::: Data for review :::

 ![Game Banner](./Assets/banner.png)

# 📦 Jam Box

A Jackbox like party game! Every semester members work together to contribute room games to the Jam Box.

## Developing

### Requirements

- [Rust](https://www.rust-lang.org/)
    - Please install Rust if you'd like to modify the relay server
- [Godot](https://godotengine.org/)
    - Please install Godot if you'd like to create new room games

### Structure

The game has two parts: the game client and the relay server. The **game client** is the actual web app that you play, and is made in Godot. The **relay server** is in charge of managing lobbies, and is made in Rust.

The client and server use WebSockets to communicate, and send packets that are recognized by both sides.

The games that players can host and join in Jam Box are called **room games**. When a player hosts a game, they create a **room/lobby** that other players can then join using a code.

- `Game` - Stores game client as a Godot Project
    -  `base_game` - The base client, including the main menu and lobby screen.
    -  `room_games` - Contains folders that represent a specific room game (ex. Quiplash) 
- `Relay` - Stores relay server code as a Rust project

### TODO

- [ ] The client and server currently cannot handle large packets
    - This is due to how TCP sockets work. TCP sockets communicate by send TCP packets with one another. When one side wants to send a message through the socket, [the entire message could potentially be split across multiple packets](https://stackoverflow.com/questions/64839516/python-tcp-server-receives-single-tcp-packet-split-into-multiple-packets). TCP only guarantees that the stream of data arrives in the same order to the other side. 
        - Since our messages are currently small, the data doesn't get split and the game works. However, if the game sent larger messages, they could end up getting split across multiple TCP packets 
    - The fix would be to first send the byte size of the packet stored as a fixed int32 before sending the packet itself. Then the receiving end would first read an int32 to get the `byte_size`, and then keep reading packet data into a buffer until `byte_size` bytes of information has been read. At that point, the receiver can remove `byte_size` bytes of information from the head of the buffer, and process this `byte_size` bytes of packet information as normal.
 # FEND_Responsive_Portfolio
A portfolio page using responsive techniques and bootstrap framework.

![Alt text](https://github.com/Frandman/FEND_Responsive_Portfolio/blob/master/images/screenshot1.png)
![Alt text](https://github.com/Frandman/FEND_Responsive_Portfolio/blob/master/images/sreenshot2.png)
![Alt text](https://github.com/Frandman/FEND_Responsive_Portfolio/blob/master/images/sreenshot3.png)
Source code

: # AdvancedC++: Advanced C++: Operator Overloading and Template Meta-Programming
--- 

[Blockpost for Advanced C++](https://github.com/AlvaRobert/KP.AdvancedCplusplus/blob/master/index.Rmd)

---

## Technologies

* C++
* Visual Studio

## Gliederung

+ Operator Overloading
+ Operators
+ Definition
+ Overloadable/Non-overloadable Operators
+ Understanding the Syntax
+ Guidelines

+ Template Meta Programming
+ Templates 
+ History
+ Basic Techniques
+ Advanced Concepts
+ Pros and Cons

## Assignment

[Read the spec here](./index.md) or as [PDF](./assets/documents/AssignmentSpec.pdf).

:::

**Assignment:** Exactly reproduce all of the entries above.

**Task response:**
 ![Game Banner](./Assets/banner.png)

# 📦 Jam Box

A Jackbox like party game! Every semester members work together to contribute room games to the Jam Box.

## Developing

### Requirements

- [Rust](https://www.rust-lang.org/)
    - Please install Rust if you'd like to modify the relay server
- [Godot](https://godotengine.org/)
    - Please install Godot if you'd like to create new room games

### Structure

The game has two parts: the game client and the relay server. The **game client** is the actual web app that you play, and is made in Godot. The **relay server** is in charge of managing lobbies, and is made in Rust.

The client and server use WebSockets to communicate, and send packets that are recognized by both sides.

The games that players can host and join in Jam Box are called **room games**. When a player hosts a game, they create a **room/lobby** that other players can then join using a code.

- `Game` - Stores game client as a Godot Project
    -  `base_game` - The base client, including the main menu and lobby screen.
    -  `room_games` - Contains folders that represent a specific room game (ex. Quiplash) 
- `Relay` - Stores relay server code as a Rust project

### TODO

- [ ] The client and server currently cannot handle large packets
    - This is due to how TCP sockets work. TCP sockets communicate by send TCP packets with one another. When one side wants to send a message through the socket, [the entire message could potentially be split across multiple packets](https://stackoverflow.com/questions/64839516/python-tcp-server-receives-single-tcp-packet-split-into-multiple-packets). TCP only guarantees that the stream of data arrives in the same order to the other side. 
        - Since our messages are currently small, the data doesn't get split and the game works. However, if the game sent larger messages, they could end up getting split across multiple TCP packets 
    - The fix would be to first send the byte size of the packet stored as a fixed int32 before sending the packet itself. Then the receiving end would first read an int32 to get the `byte_size`, and then keep reading packet data into a buffer until `byte_size` bytes of information has been read. At that point, the receiver can remove `byte_size` bytes of information from the head of the buffer, and process this `byte_size` bytes of packet information as normal.
 # FEND_Responsive_Portfolio
A portfolio page using responsive techniques and bootstrap framework.

![Alt text](https://github.com/Frandman/FEND_Responsive_Portfolio/blob/master/images/screenshot1.png)
![Alt text](https://github.com/Frandman/FEND_Responsive_Portfolio/blob/master/images/sreenshot2.png)
![Alt text](https://github.com/Frandman/FEND_Responsive_Portfolio/blob/master/images/sreenshot3.png)
Source code

: # AdvancedC++: Advanced C++: Operator Overloading and Template Meta-Programming
--- 

[Blockpost for Advanced C++](https://github.com/AlvaRobert/KP.AdvancedCplusplus/blob/master/index.Rmd)

---

## Technologies

* C++
* Visual Studio

## Gliederung

+ Operator Overloading
+ Operators
+ Definition
+ Overloadable/Non-overloadable Operators
+ Understanding the Syntax
+ Guidelines

+ Template Meta Programming
+ Templates 
+ History
+ Basic Techniques
+ Advanced Concepts
+ Pros and Cons

## Assignment

[Read the spec here](./index.md) or as [PDF](./assets/documents/AssignmentSpec.pdf).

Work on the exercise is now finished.